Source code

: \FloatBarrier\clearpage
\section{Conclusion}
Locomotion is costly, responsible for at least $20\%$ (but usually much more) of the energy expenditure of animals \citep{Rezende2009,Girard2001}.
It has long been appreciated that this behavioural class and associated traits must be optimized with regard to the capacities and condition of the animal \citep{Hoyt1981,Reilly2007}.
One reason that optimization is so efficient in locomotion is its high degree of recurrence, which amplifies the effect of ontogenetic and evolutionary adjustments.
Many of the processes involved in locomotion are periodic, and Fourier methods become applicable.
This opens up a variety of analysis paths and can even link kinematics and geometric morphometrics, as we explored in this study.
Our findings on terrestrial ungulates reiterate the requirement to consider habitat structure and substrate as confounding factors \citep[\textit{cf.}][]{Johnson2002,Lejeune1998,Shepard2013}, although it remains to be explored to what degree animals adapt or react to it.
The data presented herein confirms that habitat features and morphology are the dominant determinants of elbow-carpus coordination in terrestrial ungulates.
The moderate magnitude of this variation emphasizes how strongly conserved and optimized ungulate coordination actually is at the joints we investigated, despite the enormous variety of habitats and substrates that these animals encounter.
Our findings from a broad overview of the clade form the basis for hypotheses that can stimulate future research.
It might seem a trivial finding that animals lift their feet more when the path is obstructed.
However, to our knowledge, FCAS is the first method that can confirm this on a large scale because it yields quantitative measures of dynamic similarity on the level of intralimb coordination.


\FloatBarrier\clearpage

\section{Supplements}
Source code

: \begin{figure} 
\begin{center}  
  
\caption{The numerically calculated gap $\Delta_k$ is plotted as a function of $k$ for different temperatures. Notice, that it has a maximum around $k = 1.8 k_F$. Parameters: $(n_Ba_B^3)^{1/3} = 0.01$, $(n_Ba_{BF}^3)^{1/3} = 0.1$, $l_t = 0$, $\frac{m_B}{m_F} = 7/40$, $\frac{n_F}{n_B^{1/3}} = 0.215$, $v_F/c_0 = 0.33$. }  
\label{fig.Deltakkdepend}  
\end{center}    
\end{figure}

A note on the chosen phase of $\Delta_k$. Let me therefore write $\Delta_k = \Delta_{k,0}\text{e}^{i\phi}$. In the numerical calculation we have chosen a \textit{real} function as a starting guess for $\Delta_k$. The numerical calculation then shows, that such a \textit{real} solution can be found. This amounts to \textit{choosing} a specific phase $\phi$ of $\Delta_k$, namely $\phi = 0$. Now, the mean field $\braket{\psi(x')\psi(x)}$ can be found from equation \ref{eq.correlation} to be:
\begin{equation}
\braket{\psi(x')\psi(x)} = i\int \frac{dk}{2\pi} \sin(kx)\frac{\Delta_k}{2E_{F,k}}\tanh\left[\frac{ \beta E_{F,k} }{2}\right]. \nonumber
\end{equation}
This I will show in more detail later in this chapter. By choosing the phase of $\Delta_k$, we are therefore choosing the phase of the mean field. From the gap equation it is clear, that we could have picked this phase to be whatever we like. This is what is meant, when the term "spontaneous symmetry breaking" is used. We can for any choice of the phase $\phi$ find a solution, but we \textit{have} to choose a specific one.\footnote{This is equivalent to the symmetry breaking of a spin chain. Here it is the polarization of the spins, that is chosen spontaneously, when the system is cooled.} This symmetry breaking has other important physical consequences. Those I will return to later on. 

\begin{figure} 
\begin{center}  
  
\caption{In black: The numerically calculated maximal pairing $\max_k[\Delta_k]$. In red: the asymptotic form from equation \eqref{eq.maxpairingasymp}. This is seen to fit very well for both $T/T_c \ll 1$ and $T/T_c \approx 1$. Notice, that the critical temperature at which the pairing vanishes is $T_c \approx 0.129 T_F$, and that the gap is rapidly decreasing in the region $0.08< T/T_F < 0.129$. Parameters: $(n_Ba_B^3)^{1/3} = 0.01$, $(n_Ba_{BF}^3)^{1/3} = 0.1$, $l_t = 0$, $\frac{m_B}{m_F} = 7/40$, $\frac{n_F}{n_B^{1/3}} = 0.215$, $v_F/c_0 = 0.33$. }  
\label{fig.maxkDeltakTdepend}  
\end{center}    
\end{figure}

==================================================

» **Exercise**
Exactly repeat the lines from the line that contains "This I will" to the end of the entries, both included, and leave out all other lines.

» **Solution to this exercise**
This I will show in more detail later in this chapter. By choosing the phase of $\Delta_k$, we are therefore choosing the phase of the mean field. From the gap equation it is clear, that we could have picked this phase to be whatever we like. This is what is meant, when the term "spontaneous symmetry breaking" is used. We can for any choice of the phase $\phi$ find a solution, but we \textit{have} to choose a specific one.\footnote{This is equivalent to the symmetry breaking of a spin chain. Here it is the polarization of the spins, that is chosen spontaneously, when the system is cooled.} This symmetry breaking has other important physical consequences. Those I will return to later on. 

\begin{figure} 
\begin{center}  
  
\caption{In black: The numerically calculated maximal pairing $\max_k[\Delta_k]$. In red: the asymptotic form from equation \eqref{eq.maxpairingasymp}. This is seen to fit very well for both $T/T_c \ll 1$ and $T/T_c \approx 1$. Notice, that the critical temperature at which the pairing vanishes is $T_c \approx 0.129 T_F$, and that the gap is rapidly decreasing in the region $0.08< T/T_F < 0.129$. Parameters: $(n_Ba_B^3)^{1/3} = 0.01$, $(n_Ba_{BF}^3)^{1/3} = 0.1$, $l_t = 0$, $\frac{m_B}{m_F} = 7/40$, $\frac{n_F}{n_B^{1/3}} = 0.215$, $v_F/c_0 = 0.33$. }  
\label{fig.maxkDeltakTdepend}  
\end{center}    
\end{figure}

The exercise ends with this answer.